Working data Start Marker

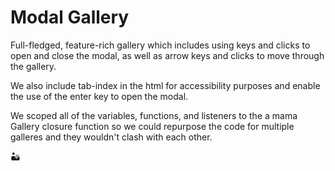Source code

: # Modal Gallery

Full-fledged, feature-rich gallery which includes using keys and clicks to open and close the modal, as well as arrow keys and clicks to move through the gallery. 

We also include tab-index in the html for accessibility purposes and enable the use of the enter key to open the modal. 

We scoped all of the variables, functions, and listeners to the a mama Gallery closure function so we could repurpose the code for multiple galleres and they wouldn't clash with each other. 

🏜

Working data End Marker
Working data Start Marker

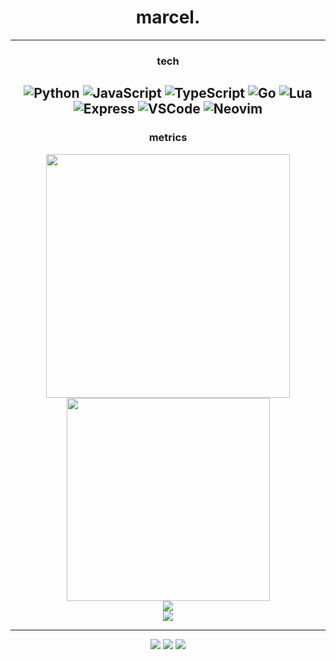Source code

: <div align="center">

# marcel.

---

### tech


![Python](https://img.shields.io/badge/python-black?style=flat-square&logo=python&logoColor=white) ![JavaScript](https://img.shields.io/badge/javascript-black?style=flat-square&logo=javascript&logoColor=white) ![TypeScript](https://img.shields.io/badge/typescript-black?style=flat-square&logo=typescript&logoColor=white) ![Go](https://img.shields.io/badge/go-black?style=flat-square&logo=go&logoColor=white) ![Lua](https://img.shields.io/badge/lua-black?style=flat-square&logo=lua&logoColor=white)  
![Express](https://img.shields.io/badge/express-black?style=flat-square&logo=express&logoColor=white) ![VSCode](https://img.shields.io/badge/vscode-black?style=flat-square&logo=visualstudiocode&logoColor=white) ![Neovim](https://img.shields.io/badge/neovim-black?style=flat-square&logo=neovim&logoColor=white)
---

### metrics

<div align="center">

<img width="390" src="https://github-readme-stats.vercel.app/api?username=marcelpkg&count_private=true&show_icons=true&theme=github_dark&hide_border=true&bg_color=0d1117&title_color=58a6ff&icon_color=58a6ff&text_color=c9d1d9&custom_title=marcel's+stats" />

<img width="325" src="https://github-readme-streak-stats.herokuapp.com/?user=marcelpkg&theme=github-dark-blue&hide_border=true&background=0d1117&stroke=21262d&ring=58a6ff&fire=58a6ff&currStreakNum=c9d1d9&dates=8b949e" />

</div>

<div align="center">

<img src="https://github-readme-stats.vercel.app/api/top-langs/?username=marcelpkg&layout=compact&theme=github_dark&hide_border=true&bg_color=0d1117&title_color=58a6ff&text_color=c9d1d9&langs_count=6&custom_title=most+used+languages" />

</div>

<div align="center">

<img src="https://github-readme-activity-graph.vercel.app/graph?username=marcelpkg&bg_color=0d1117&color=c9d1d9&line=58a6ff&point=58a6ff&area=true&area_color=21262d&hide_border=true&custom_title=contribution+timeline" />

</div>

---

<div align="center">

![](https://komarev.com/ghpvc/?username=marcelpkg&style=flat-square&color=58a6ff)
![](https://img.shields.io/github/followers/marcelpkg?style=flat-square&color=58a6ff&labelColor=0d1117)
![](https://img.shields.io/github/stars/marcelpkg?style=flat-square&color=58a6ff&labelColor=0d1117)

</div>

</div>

Working data End Marker

For every line in the listing above that contains "readme", copy that line.

Output of the exercise =>
<img width="390" src="https://github-readme-stats.vercel.app/api?username=marcelpkg&count_private=true&show_icons=true&theme=github_dark&hide_border=true&bg_color=0d1117&title_color=58a6ff&icon_color=58a6ff&text_color=c9d1d9&custom_title=marcel's+stats" />
<img width="325" src="https://github-readme-streak-stats.herokuapp.com/?user=marcelpkg&theme=github-dark-blue&hide_border=true&background=0d1117&stroke=21262d&ring=58a6ff&fire=58a6ff&currStreakNum=c9d1d9&dates=8b949e" />
<img src="https://github-readme-stats.vercel.app/api/top-langs/?username=marcelpkg&layout=compact&theme=github_dark&hide_border=true&bg_color=0d1117&title_color=58a6ff&text_color=c9d1d9&langs_count=6&custom_title=most+used+languages" />
<img src="https://github-readme-activity-graph.vercel.app/graph?username=marcelpkg&bg_color=0d1117&color=c9d1d9&line=58a6ff&point=58a6ff&area=true&area_color=21262d&hide_border=true&custom_title=contribution+timeline" />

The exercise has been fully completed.